Keywords

1 Introduction

The recognition of texts in the image is an active research area. From the literature, it is reported that there are many different techniques proposed for the recognition of the text in the images. In those, only the grayscale images had been considered, and there involves two different processes. They are binarization and recognition. Binarization is an important process in the recognition, since optimum pre-processing is necessary for the proper recognition of the images. There are varieties of kind of OCRs available for Roman Scripts [1, 2]. But it is not necessary; the images submitted to those OCRs should produce good results. Basically, there are two different procedures involved in word recognition.
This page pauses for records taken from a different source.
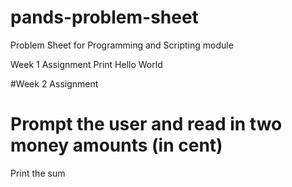 # pands-problem-sheet
Problem Sheet for Programming and Scripting module

Week 1 Assignment
Print Hello World

#Week 2 Assignment
# Prompt the user and read in two money amounts (in cent)
Print the sum
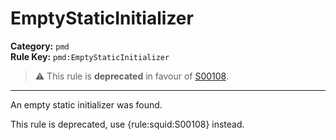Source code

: 
# EmptyStaticInitializer
**Category:** `pmd`<br/>
**Rule Key:** `pmd:EmptyStaticInitializer`<br/>
> :warning: This rule is **deprecated** in favour of [S00108](https://rules.sonarsource.com/java/RSPEC-00108).

-----

An empty static initializer was found.

<p>
  This rule is deprecated, use {rule:squid:S00108} instead.
</p>

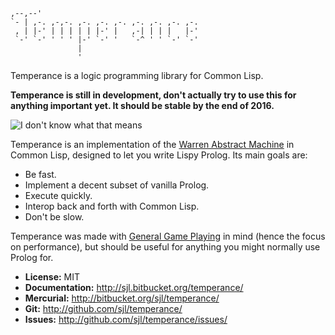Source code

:     ,--,--'
    `- | ,-. ,-,-. ,-. ,-. ,-. ,-. ,-. ,-. ,-.
     , | |-' | | | | | |-' |   ,-| | | |   |-'
     `-' `-' ' ' ' |-' `-' '   `-^ ' ' `-' `-'
                   |
                   '

Temperance is a logic programming library for Common Lisp.

**Temperance is still in development, don't actually try to use this for
anything important yet.  It should be stable by the end of 2016.**

![I don't know what that means](https://i.imgur.com/EWPGAHa.gif)

Temperance is an implementation of the [Warren Abstract Machine][wam] in Common
Lisp, designed to let you write Lispy Prolog.  Its main goals are:

* Be fast.
* Implement a decent subset of vanilla Prolog.
* Execute quickly.
* Interop back and forth with Common Lisp.
* Don't be slow.

Temperance was made with [General Game Playing][ggp] in mind (hence the focus on
performance), but should be useful for anything you might normally use Prolog
for.

[wam]: https://en.wikipedia.org/wiki/Warren_Abstract_Machine
[ggp]: https://en.wikipedia.org/wiki/General_game_playing

* **License:** MIT
* **Documentation:** <http://sjl.bitbucket.org/temperance/>
* **Mercurial:** <http://bitbucket.org/sjl/temperance/>
* **Git:** <http://github.com/sjl/temperance/>
* **Issues:** <http://github.com/sjl/temperance/issues/>
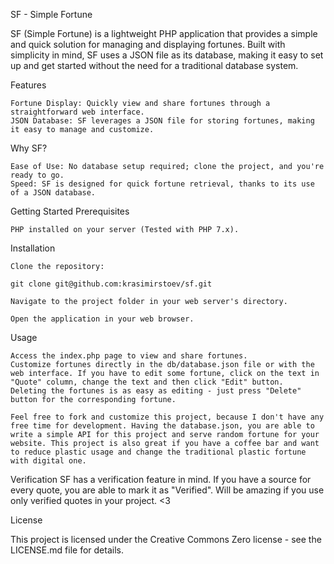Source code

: SF - Simple Fortune

SF (Simple Fortune) is a lightweight PHP application that provides a simple and quick solution for managing and displaying fortunes. Built with simplicity in mind, SF uses a JSON file as its database, making it easy to set up and get started without the need for a traditional database system.

Features

    Fortune Display: Quickly view and share fortunes through a straightforward web interface.
    JSON Database: SF leverages a JSON file for storing fortunes, making it easy to manage and customize.

Why SF?

    Ease of Use: No database setup required; clone the project, and you're ready to go.
    Speed: SF is designed for quick fortune retrieval, thanks to its use of a JSON database.

Getting Started
Prerequisites

    PHP installed on your server (Tested with PHP 7.x).

Installation

    Clone the repository:

    git clone git@github.com:krasimirstoev/sf.git

    Navigate to the project folder in your web server's directory.

    Open the application in your web browser.

Usage

    Access the index.php page to view and share fortunes.
    Customize fortunes directly in the db/database.json file or with the web interface. If you have to edit some fortune, click on the text in "Quote" column, change the text and then click "Edit" button. 
    Deleting the fortunes is as easy as editing - just press "Delete" button for the corresponding fortune.

    Feel free to fork and customize this project, because I don't have any free time for development. Having the database.json, you are able to write a simple API for this project and serve random fortune for your website. This project is also great if you have a coffee bar and want to reduce plastic usage and change the traditional plastic fortune with digital one.

Verification
    SF has a verification feature in mind. If you have a source for every quote, you are able to mark it as "Verified". Will be amazing if you use only verified quotes in your project. <3

License

This project is licensed under the Creative Commons Zero license - see the LICENSE.md file for details.
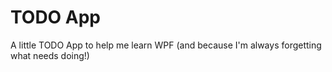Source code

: # TODO App

A little TODO App to help me learn WPF (and because I'm always forgetting what needs doing!)
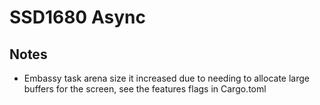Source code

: # SSD1680 Async

## Notes

- Embassy task arena size it increased due to needing to allocate large buffers for the screen, see the features flags in Cargo.toml
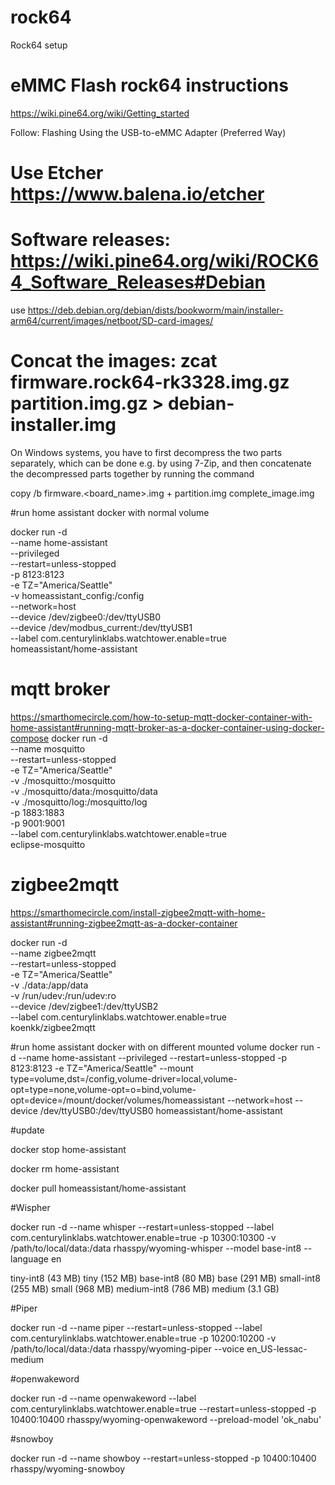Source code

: # rock64
Rock64 setup


# eMMC Flash rock64 instructions
https://wiki.pine64.org/wiki/Getting_started

Follow: Flashing Using the USB-to-eMMC Adapter (Preferred Way)

# Use Etcher https://www.balena.io/etcher

# Software releases: https://wiki.pine64.org/wiki/ROCK64_Software_Releases#Debian

use https://deb.debian.org/debian/dists/bookworm/main/installer-arm64/current/images/netboot/SD-card-images/

# Concat the images: zcat firmware.rock64-rk3328.img.gz partition.img.gz > debian-installer.img

On Windows systems, you have to first decompress the two parts separately,
which can be done e.g. by using 7-Zip, and then concatenate the decompressed
parts together by running the command

  copy /b firmware.<board_name>.img + partition.img complete_image.img



#run home assistant docker with normal volume

docker run -d \
  --name home-assistant \
  --privileged \
  --restart=unless-stopped \
  -p 8123:8123 \
  -e TZ="America/Seattle" \
  -v homeassistant_config:/config \
  --network=host \
  --device /dev/zigbee0:/dev/ttyUSB0 \
  --device /dev/modbus_current:/dev/ttyUSB1 \
  --label com.centurylinklabs.watchtower.enable=true \
   homeassistant/home-assistant

# mqtt broker
https://smarthomecircle.com/how-to-setup-mqtt-docker-container-with-home-assistant#running-mqtt-broker-as-a-docker-container-using-docker-compose
docker run -d \
  --name mosquitto \
  --restart=unless-stopped \
  -e TZ="America/Seattle" \
  -v ./mosquitto:/mosquitto   \
  -v ./mosquitto/data:/mosquitto/data \
  -v ./mosquitto/log:/mosquitto/log \
  -p 1883:1883 \
  -p 9001:9001 \
  --label com.centurylinklabs.watchtower.enable=true \
  eclipse-mosquitto  
  
# zigbee2mqtt
https://smarthomecircle.com/install-zigbee2mqtt-with-home-assistant#running-zigbee2mqtt-as-a-docker-container

docker run -d \
  --name zigbee2mqtt \
  --restart=unless-stopped \
  -e TZ="America/Seattle" \
  -v ./data:/app/data   \
  -v /run/udev:/run/udev:ro \
  --device /dev/zigbee1:/dev/ttyUSB2 \
  --label com.centurylinklabs.watchtower.enable=true \
   koenkk/zigbee2mqtt


   
#run home assistant docker with on different mounted volume
docker run -d   --name home-assistant   --privileged   --restart=unless-stopped   -p 8123:8123   -e TZ="America/Seattle"   --mount type=volume,dst=/config,volume-driver=local,volume-opt=type=none,volume-opt=o=bind,volume-opt=device=/mount/docker/volumes/homeassistant   --network=host   --device /dev/ttyUSB0:/dev/ttyUSB0    homeassistant/home-assistant

#update

docker stop home-assistant

docker rm home-assistant

docker pull homeassistant/home-assistant



#Wispher

docker run -d  --name whisper --restart=unless-stopped --label com.centurylinklabs.watchtower.enable=true -p 10300:10300 -v /path/to/local/data:/data rhasspy/wyoming-whisper  --model base-int8 --language en

tiny-int8 (43 MB)
tiny (152 MB)
base-int8 (80 MB)
base (291 MB)
small-int8 (255 MB)
small (968 MB)
medium-int8 (786 MB)
medium (3.1 GB)

#Piper

docker run -d --name piper --restart=unless-stopped --label com.centurylinklabs.watchtower.enable=true -p 10200:10200 -v /path/to/local/data:/data rhasspy/wyoming-piper --voice en_US-lessac-medium

#openwakeword

docker run -d --name openwakeword --label com.centurylinklabs.watchtower.enable=true --restart=unless-stopped  -p 10400:10400 rhasspy/wyoming-openwakeword --preload-model 'ok_nabu'

#snowboy

docker run -d --name showboy --restart=unless-stopped  -p 10400:10400 rhasspy/wyoming-snowboy

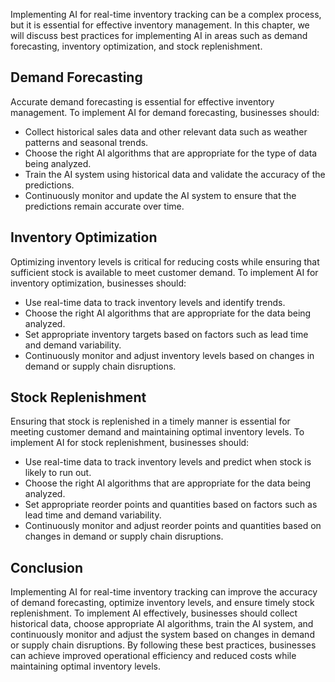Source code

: 

Implementing AI for real-time inventory tracking can be a complex process, but it is essential for effective inventory management. In this chapter, we will discuss best practices for implementing AI in areas such as demand forecasting, inventory optimization, and stock replenishment.

Demand Forecasting
------------------

Accurate demand forecasting is essential for effective inventory management. To implement AI for demand forecasting, businesses should:

* Collect historical sales data and other relevant data such as weather patterns and seasonal trends.
* Choose the right AI algorithms that are appropriate for the type of data being analyzed.
* Train the AI system using historical data and validate the accuracy of the predictions.
* Continuously monitor and update the AI system to ensure that the predictions remain accurate over time.

Inventory Optimization
----------------------

Optimizing inventory levels is critical for reducing costs while ensuring that sufficient stock is available to meet customer demand. To implement AI for inventory optimization, businesses should:

* Use real-time data to track inventory levels and identify trends.
* Choose the right AI algorithms that are appropriate for the data being analyzed.
* Set appropriate inventory targets based on factors such as lead time and demand variability.
* Continuously monitor and adjust inventory levels based on changes in demand or supply chain disruptions.

Stock Replenishment
-------------------

Ensuring that stock is replenished in a timely manner is essential for meeting customer demand and maintaining optimal inventory levels. To implement AI for stock replenishment, businesses should:

* Use real-time data to track inventory levels and predict when stock is likely to run out.
* Choose the right AI algorithms that are appropriate for the data being analyzed.
* Set appropriate reorder points and quantities based on factors such as lead time and demand variability.
* Continuously monitor and adjust reorder points and quantities based on changes in demand or supply chain disruptions.

Conclusion
----------

Implementing AI for real-time inventory tracking can improve the accuracy of demand forecasting, optimize inventory levels, and ensure timely stock replenishment. To implement AI effectively, businesses should collect historical data, choose appropriate AI algorithms, train the AI system, and continuously monitor and adjust the system based on changes in demand or supply chain disruptions. By following these best practices, businesses can achieve improved operational efficiency and reduced costs while maintaining optimal inventory levels.
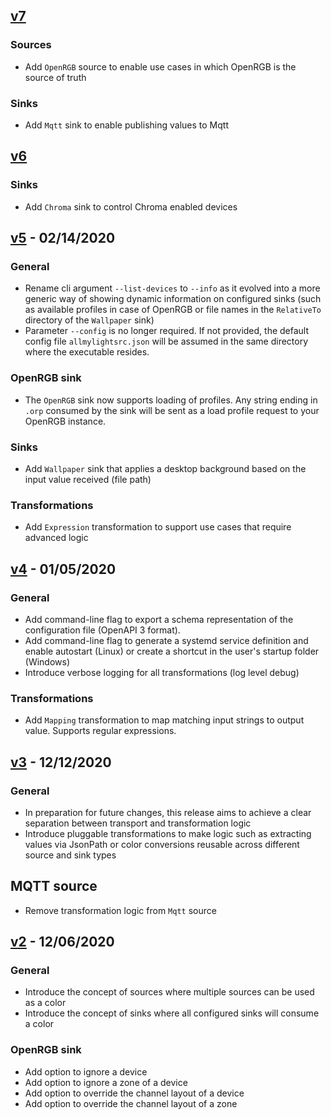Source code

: ## [v7]

### Sources
- Add `OpenRGB` source to enable use cases in which OpenRGB is the source of 
truth

### Sinks
- Add `Mqtt` sink to enable publishing values to Mqtt
## [v6]

### Sinks
- Add `Chroma` sink to control Chroma enabled devices

## [v5] - 02/14/2020

### General
- Rename cli argument `--list-devices` to `--info` as it evolved into a more 
generic way of showing dynamic information on configured sinks (such as available 
profiles in case of OpenRGB or file names in the `RelativeTo` directory of the 
`Wallpaper` sink)
- Parameter `--config` is no longer required. If not provided, the default config 
file `allmylightsrc.json` will be assumed in the same directory where the 
executable resides.

### OpenRGB sink
- The `OpenRGB` sink now supports loading of profiles. Any string ending in `.orp` 
consumed by the sink will be sent as a load profile request to your OpenRGB instance.

### Sinks
- Add `Wallpaper` sink that applies a desktop background based on the input value 
received (file path)
### Transformations
- Add `Expression` transformation to support use cases that require advanced logic

## [v4] - 01/05/2020

### General
- Add command-line flag to export a schema representation of the configuration 
file (OpenAPI 3 format).
- Add command-line flag to generate a systemd service definition and enable 
autostart (Linux) or create a shortcut in the user's startup folder (Windows)
- Introduce verbose logging for all transformations (log level debug)

### Transformations
- Add `Mapping` transformation to map matching input strings to output value.
Supports regular expressions.

## [v3] - 12/12/2020
### General
- In preparation for future changes, this release aims to achieve a clear 
separation between transport and transformation logic
- Introduce pluggable transformations to make logic such as extracting values 
via JsonPath or color conversions reusable across different source and sink types
## MQTT source
- Remove transformation logic from `Mqtt` source

## [v2] - 12/06/2020
### General
- Introduce the concept of sources where multiple sources can be used as a color 
- Introduce the concept of sinks where all configured sinks will consume a color
### OpenRGB sink
- Add option to ignore a device
- Add option to ignore a zone of a device
- Add option to override the channel layout of a device
- Add option to override the channel layout of a zone

[v7]: https://github.com/sparten11740/allmylights/compare/v6...v7
[v6]: https://github.com/sparten11740/allmylights/compare/v5...v6
[v5]: https://github.com/sparten11740/allmylights/compare/v4...v5
[v4]: https://github.com/sparten11740/allmylights/compare/v3...v4
[v3]: https://github.com/sparten11740/allmylights/compare/v2...v3
[v2]: https://github.com/sparten11740/allmylights/compare/v1...v2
The former one is detection or localization, and the latter one is recognition [3]. The best performing algorithm produced the result of recognition rate of 52% in ICDAR 2003 [4] and of 62.5% using TH-OCR and 64.3% using ABBYY Fine Reader in ICDAR 2011 [5]. As stated already, the recognition involves two stages: binarization followed by recognition. For recognition, there are training datasets or OCR Engines for Roman Scripts [710]. Hence, the latter part needs no more research expertise. It is only the earlier part; that is, the binarization process needs to be improved. Since the literature reported different algorithms for the binarization of the color images, none of them produced proper results. Hence, a novel algorithm of combing the method of color component clustering [6, 7] and Power Law Transform [8] is applied for the binarization of the images. Here the clustering of similar color components is a separate algorithm, and PLT is yet another different algorithm proposed separately for the binarization. But a novel algorithm is proposed by combining these two algorithms. Here we have considered certain scanned images containing different colors like pamphlets and posters are being considered (Fig. 1).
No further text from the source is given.